Thursday, July 28, 2011

We Are What We Practice

A few days ago, one of my favorite yoga teachers said something while we were pressing our palms and feet deeply into the earth in Adho Mukha Svanasana, downward facing dog. It was such a simple reminder and yet it struck me as a deeply important instruction. “We are what we practice,” she said.

I took another deep breath and settled more softly into the pose. Yes. We are what we practice, I thought. Then the question arose, what am I practicing? In yoga, I often find myself pushing my body into positions, straining toward something. But what exactly? Each day, I wondered, what am I creating with my habits, my beliefs, my behaviors? The answer was not what I wanted it to be.

But before turning against myself by making a painstaking list of all the things that I am not doing right, I reminded myself of the purpose of the question. The purpose is to realign practices with intentions. To make gentle, but firm corrections.

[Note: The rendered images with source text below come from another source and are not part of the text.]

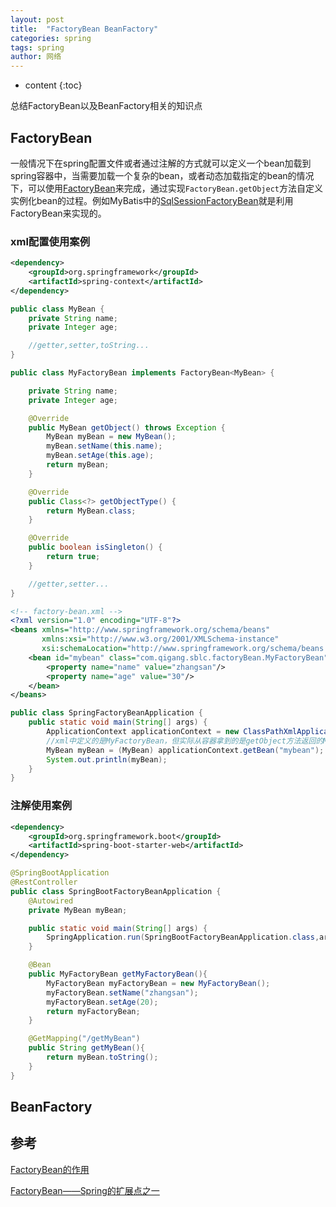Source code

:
 ```yaml
---
layout: post
title:  "FactoryBean BeanFactory"
categories: spring
tags: spring
author: 网络
---
```


* content
{:toc}

总结FactoryBean以及BeanFactory相关的知识点










## FactoryBean

一般情况下在spring配置文件或者通过注解的方式就可以定义一个bean加载到spring容器中，当需要加载一个复杂的bean，或者动态加载指定的bean的情况下，可以使用[FactoryBean](https://docs.spring.io/spring/docs/current/javadoc-api/org/springframework/beans/factory/FactoryBean.html)来完成，通过实现`FactoryBean.getObject`方法自定义实例化bean的过程。例如MyBatis中的[SqlSessionFactoryBean](https://mybatis.org/spring/zh/factorybean.html)就是利用FactoryBean来实现的。

### xml配置使用案例

```xml
<dependency>
    <groupId>org.springframework</groupId>
    <artifactId>spring-context</artifactId>
</dependency>
```

```java
public class MyBean {
    private String name;
    private Integer age;

    //getter,setter,toString...
}

public class MyFactoryBean implements FactoryBean<MyBean> {

    private String name;
    private Integer age;

    @Override
    public MyBean getObject() throws Exception {
        MyBean myBean = new MyBean();
        myBean.setName(this.name);
        myBean.setAge(this.age);
        return myBean;
    }

    @Override
    public Class<?> getObjectType() {
        return MyBean.class;
    }

    @Override
    public boolean isSingleton() {
        return true;
    }

    //getter,setter...
}
```

```xml
<!-- factory-bean.xml -->
<?xml version="1.0" encoding="UTF-8"?>
<beans xmlns="http://www.springframework.org/schema/beans"
       xmlns:xsi="http://www.w3.org/2001/XMLSchema-instance"
       xsi:schemaLocation="http://www.springframework.org/schema/beans http://www.springframework.org/schema/beans/spring-beans.xsd">
    <bean id="mybean" class="com.qigang.sblc.factoryBean.MyFactoryBean">
        <property name="name" value="zhangsan"/>
        <property name="age" value="30"/>
    </bean>
</beans>
```

```java
public class SpringFactoryBeanApplication {
    public static void main(String[] args) {
        ApplicationContext applicationContext = new ClassPathXmlApplicationContext("factory-bean.xml");
        //xml中定义的是MyFactoryBean，但实际从容器拿到的是getObject方法返回的MyBean对象
        MyBean myBean = (MyBean) applicationContext.getBean("mybean");
        System.out.println(myBean);
    }
}
```

### 注解使用案例

```xml
<dependency>
    <groupId>org.springframework.boot</groupId>
    <artifactId>spring-boot-starter-web</artifactId>
</dependency>
```

```java
@SpringBootApplication
@RestController
public class SpringBootFactoryBeanApplication {
    @Autowired
    private MyBean myBean;

    public static void main(String[] args) {
        SpringApplication.run(SpringBootFactoryBeanApplication.class,args);
    }

    @Bean
    public MyFactoryBean getMyFactoryBean(){
        MyFactoryBean myFactoryBean = new MyFactoryBean();
        myFactoryBean.setName("zhangsan");
        myFactoryBean.setAge(20);
        return myFactoryBean;
    }

    @GetMapping("/getMyBean")
    public String getMyBean(){
        return myBean.toString();
    }
}
```

## BeanFactory



## 参考

[FactoryBean的作用](https://blog.csdn.net/u014082714/article/details/81166648)

[FactoryBean——Spring的扩展点之一](https://juejin.im/post/5d8e06b06fb9a04e1c07d87b)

If my intention is to be kind and loving with others, do I practice this by being kind and loving with myself? Beyond the ways I nourish myself, these daily acts of care, am I kind and loving in my thoughts as well?

Often, it is not our habits of behavior but our habits of mind that can benefit most from realigning our practice with our intention. And it was here that I focused my energy.

Every time that the story that my mind strings together throughout the day did not support my kind and loving intent, I would guide the language to one that did. Thoughts about what was hard become thoughts about the gift in the present circumstances. Worries about how others might be preventing me from having what I want became reminders of all the ways people have helped me get where I am.

I offer this simple reminder and invitation to practice the life you want to live, the person you want to be. In this way, you tap into the deeply joyous person you are, that we all are. That great spark of life that began us can shine bright if we allow it to. In each moment, we are here, luminous.